Brent Weber CNN/SI Rose Bowl Stand-upAs I work on a reboot of the book The Sports Guy: Scorecard Scribblings From An Ordinary Journalist, it’s been fun to look back at some of the moments I’ve been able to witness and chronicle in my career. While working on the West Coast for a decade and a half, starting with a great stint as a reporter for CNN Sports and including fun runs at Orange County Newschannel and Fox Sports West, I had some amazing stories to cover. There was the World Cup soccer final, won by Brazil, and the work leading up to the championship. Later, I was on the field when Brandi Chastain did her P-K magic as the US women topped China in the World Cup in 1999. There were “everyday” games and stories that were not as memorable. Part of that is the crowded nature of my old noggin.

And then there were the college football Rose Bowls we were able to cover. Some times, when you are a field reporter for a large organization, you do the leg work, pre-game interviews, etc., but you don’t actually get to cover the game itself. Certainly that was the case a few times with CNN, but who could complain? One season I didn’t get to cover the game, for example, but I did get to cover the media event at the Playboy Mansion. Tough assignment.
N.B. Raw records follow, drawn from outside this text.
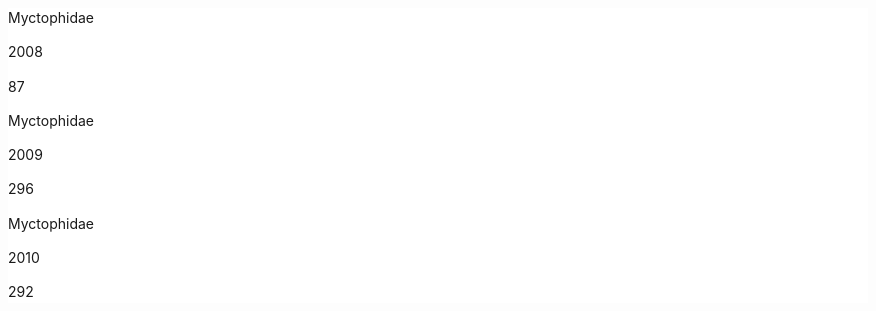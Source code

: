 <tbody>

<tr>

<td style="text-align:left;">

Myctophidae

</td>

<td style="text-align:right;">

2008

</td>

<td style="text-align:right;">

87

</td>

</tr>

<tr>

<td style="text-align:left;">

Myctophidae

</td>

<td style="text-align:right;">

2009

</td>

<td style="text-align:right;">

296

</td>

</tr>

<tr>

<td style="text-align:left;">

Myctophidae

</td>

<td style="text-align:right;">

2010

</td>

<td style="text-align:right;">

292

</td>
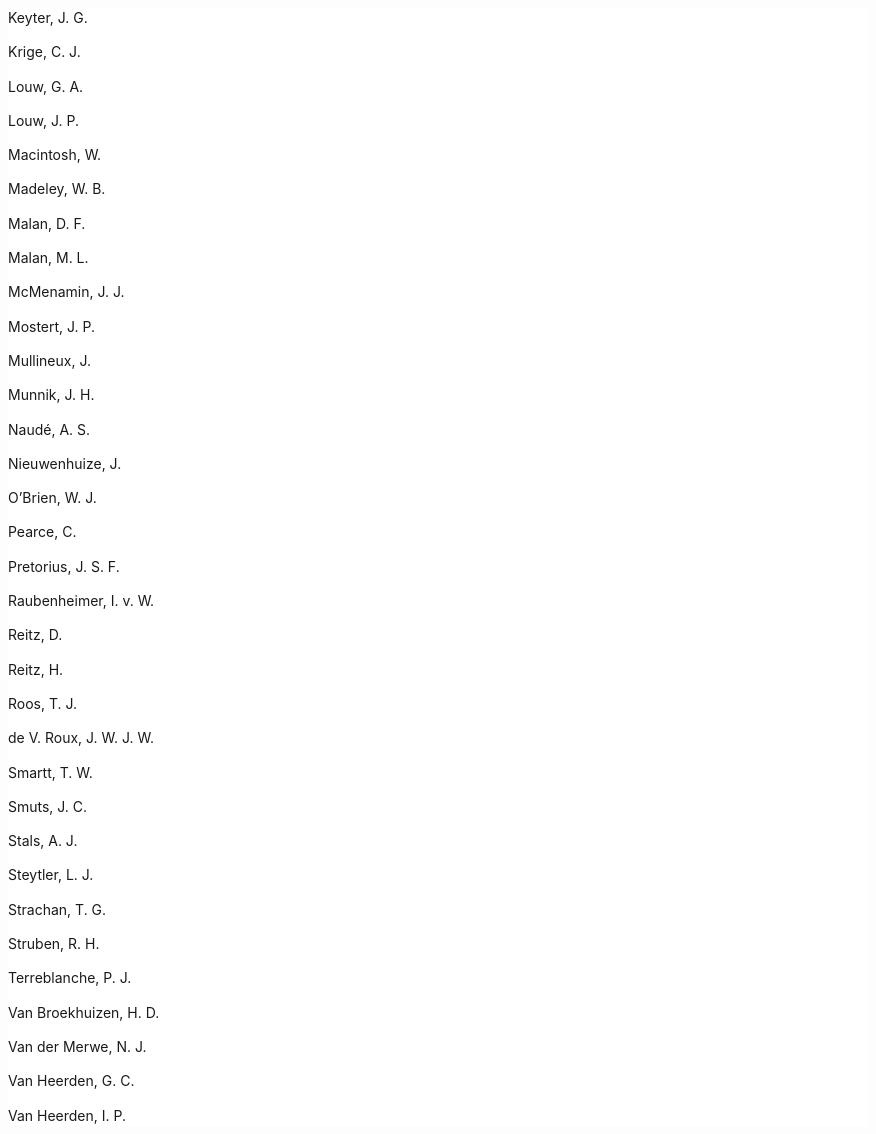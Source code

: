 <p>Keyter, J. G.</p>

<p>Krige, C. J.</p>

<p>Louw, G. A.</p>

<p>Louw, J. P.</p>

<p>Macintosh, W.</p>

<p>Madeley, W. B.</p>

<p>Malan, D. F.</p>

<p>Malan, M. L.</p>

<p>McMenamin, J. J.</p>

<p>Mostert, J. P.</p>

<p>Mullineux, J.</p>

<p>Munnik, J. H.</p>

<p>Naudé, A. S.</p>

<p>Nieuwenhuize, J.</p>

<p>O&#x2019;Brien, W. J.</p>

<p>Pearce, C.</p>

<p>Pretorius, J. S. F.</p>

<p>Raubenheimer, I. v. W.</p>

<p>Reitz, D.</p>

<p>Reitz, H.</p>

<p>Roos, T. J.</p>

<p>de V. Roux, J. W. J. W.</p>

<p>Smartt, T. W.</p>

<p>Smuts, J. C.</p>

<p>Stals, A. J.</p>

<p>Steytler, L. J.</p>

<p>Strachan, T. G.</p>

<p>Struben, R. H.</p>

<p>Terreblanche, P. J.</p>

<p>Van Broekhuizen, H. D.</p>

<p>Van der Merwe, N. J.</p>

<p>Van Heerden, G. C.</p>

<p>Van Heerden, I. P.</p>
There were two great games, in particular, I recall. Penn State played for a “mythical national championship” to close out a perfect 1994 season on New Year’s Day 1995 with a 38-20 win over Oregon in front of more than 102,000. They didn’t top the polls that year, but those were the days before the BCS and the playoffs.
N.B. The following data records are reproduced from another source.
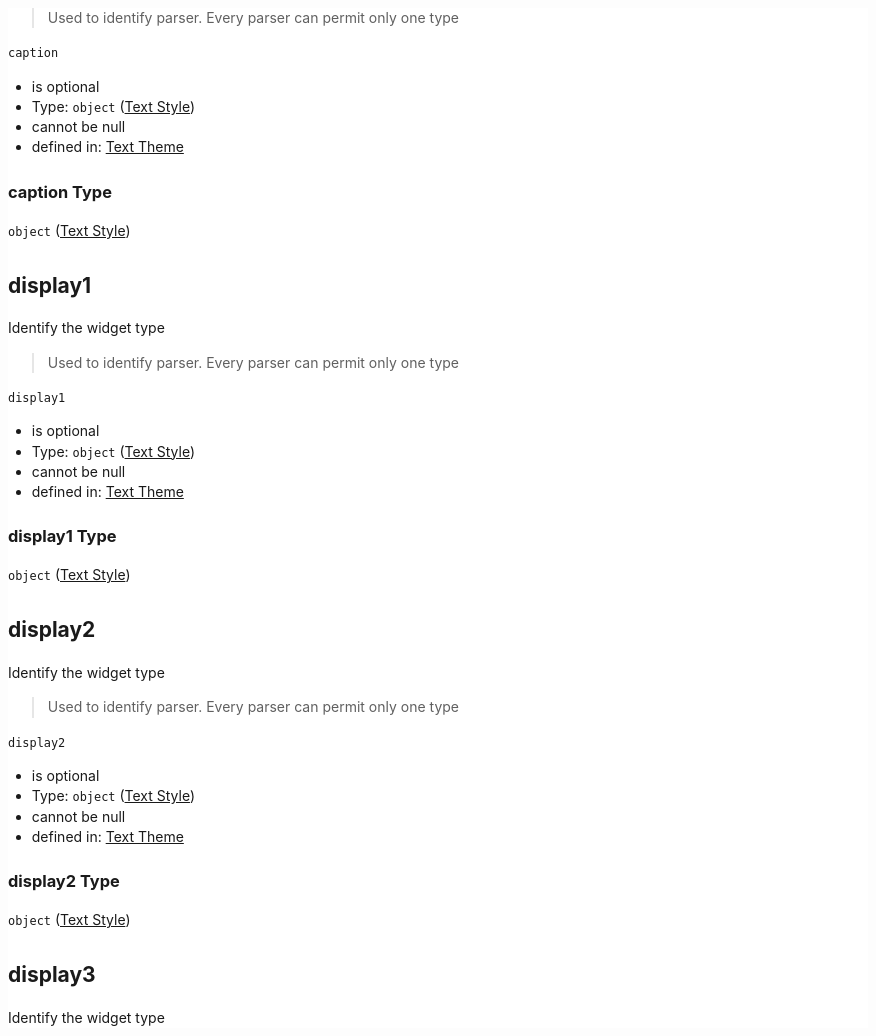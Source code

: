 
> Used to identify parser. Every parser can permit only one type
>

`caption`

-   is optional
-   Type: `object` ([Text Style](text_theme-properties-text-style-3.md))
-   cannot be null
-   defined in: [Text Theme](text_theme-properties-text-style-3.md)

### caption Type

`object` ([Text Style](text_theme-properties-text-style-3.md))

## display1

Identify the widget type


> Used to identify parser. Every parser can permit only one type
>

`display1`

-   is optional
-   Type: `object` ([Text Style](text_theme-properties-text-style-4.md))
-   cannot be null
-   defined in: [Text Theme](text_theme-properties-text-style-4.md)

### display1 Type

`object` ([Text Style](text_theme-properties-text-style-4.md))

## display2

Identify the widget type


> Used to identify parser. Every parser can permit only one type
>

`display2`

-   is optional
-   Type: `object` ([Text Style](text_theme-properties-text-style-5.md))
-   cannot be null
-   defined in: [Text Theme](text_theme-properties-text-style-5.md)

### display2 Type

`object` ([Text Style](text_theme-properties-text-style-5.md))

## display3

Identify the widget type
A couple of years later I had the chance to watch one of the most enjoyable games I’ve seen – as Arizona State and Ohio State battled down to the wire to close out the 1996 season. The Buckeyes spoiled ASU’s run at a perfect season, winning on a last minute TD 20-17.

Here are some of these stories, including the pre-game materials and some post. I don’t have all that coverage in my personal archives, and since this all pre-dated the explosion of the Internet, well… Yes, I am old.

Glad to see in 2015 the beauty and majesty of the Rose Bowl game hasn’t been diminished by this year’s Oregon-FSU inaugural NCAA DI semi-final. The magic was already alive in the roses.